WORK ITEM ▸
Below are entries; copy exactly the lines from the one with "Framework: SpringBoot (3.0.5)" through the one with "[README.md](src/main/resources/storage/deploy/README.md)", both included, and leave out the rest.

DATA RECORDS ▸
:::::

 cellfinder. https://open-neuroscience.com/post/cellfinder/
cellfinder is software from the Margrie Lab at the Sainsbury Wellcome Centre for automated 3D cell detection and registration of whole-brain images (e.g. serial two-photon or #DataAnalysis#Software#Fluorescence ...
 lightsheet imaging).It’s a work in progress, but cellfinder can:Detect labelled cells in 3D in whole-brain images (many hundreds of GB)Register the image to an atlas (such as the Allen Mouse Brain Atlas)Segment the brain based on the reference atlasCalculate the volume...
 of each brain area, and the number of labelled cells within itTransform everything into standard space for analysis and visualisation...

:::::

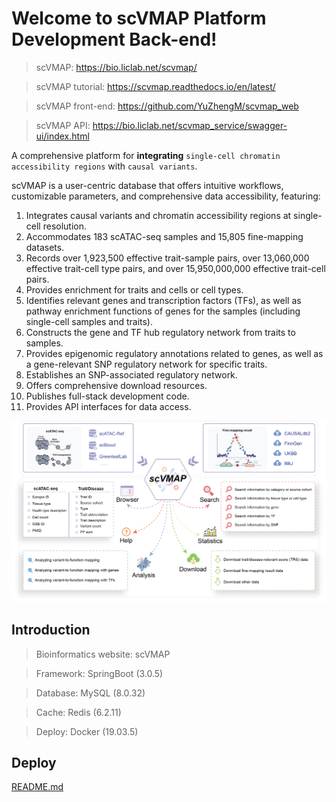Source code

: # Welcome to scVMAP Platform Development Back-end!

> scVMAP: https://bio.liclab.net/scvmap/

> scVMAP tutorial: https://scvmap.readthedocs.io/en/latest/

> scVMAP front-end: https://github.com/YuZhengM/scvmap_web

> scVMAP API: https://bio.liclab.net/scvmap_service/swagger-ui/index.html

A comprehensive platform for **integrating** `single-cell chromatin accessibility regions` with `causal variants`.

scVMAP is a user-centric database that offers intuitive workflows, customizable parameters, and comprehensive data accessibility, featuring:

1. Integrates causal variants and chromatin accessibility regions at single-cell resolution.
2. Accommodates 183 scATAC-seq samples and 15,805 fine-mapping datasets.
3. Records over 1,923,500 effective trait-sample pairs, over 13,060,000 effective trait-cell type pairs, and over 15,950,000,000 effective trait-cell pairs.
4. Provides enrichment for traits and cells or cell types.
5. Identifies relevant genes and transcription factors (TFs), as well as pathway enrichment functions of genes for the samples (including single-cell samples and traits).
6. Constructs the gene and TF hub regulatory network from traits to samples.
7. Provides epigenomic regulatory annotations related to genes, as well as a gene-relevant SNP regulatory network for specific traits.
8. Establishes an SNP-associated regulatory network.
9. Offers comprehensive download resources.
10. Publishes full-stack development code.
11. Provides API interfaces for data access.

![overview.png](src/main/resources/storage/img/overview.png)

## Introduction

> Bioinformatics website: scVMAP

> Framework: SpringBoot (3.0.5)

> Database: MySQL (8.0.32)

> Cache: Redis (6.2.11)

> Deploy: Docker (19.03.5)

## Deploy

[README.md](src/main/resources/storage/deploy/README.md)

:::::

ANSWER SPACE ▸
> Framework: SpringBoot (3.0.5)

> Database: MySQL (8.0.32)

> Cache: Redis (6.2.11)

> Deploy: Docker (19.03.5)

## Deploy

[README.md](src/main/resources/storage/deploy/README.md)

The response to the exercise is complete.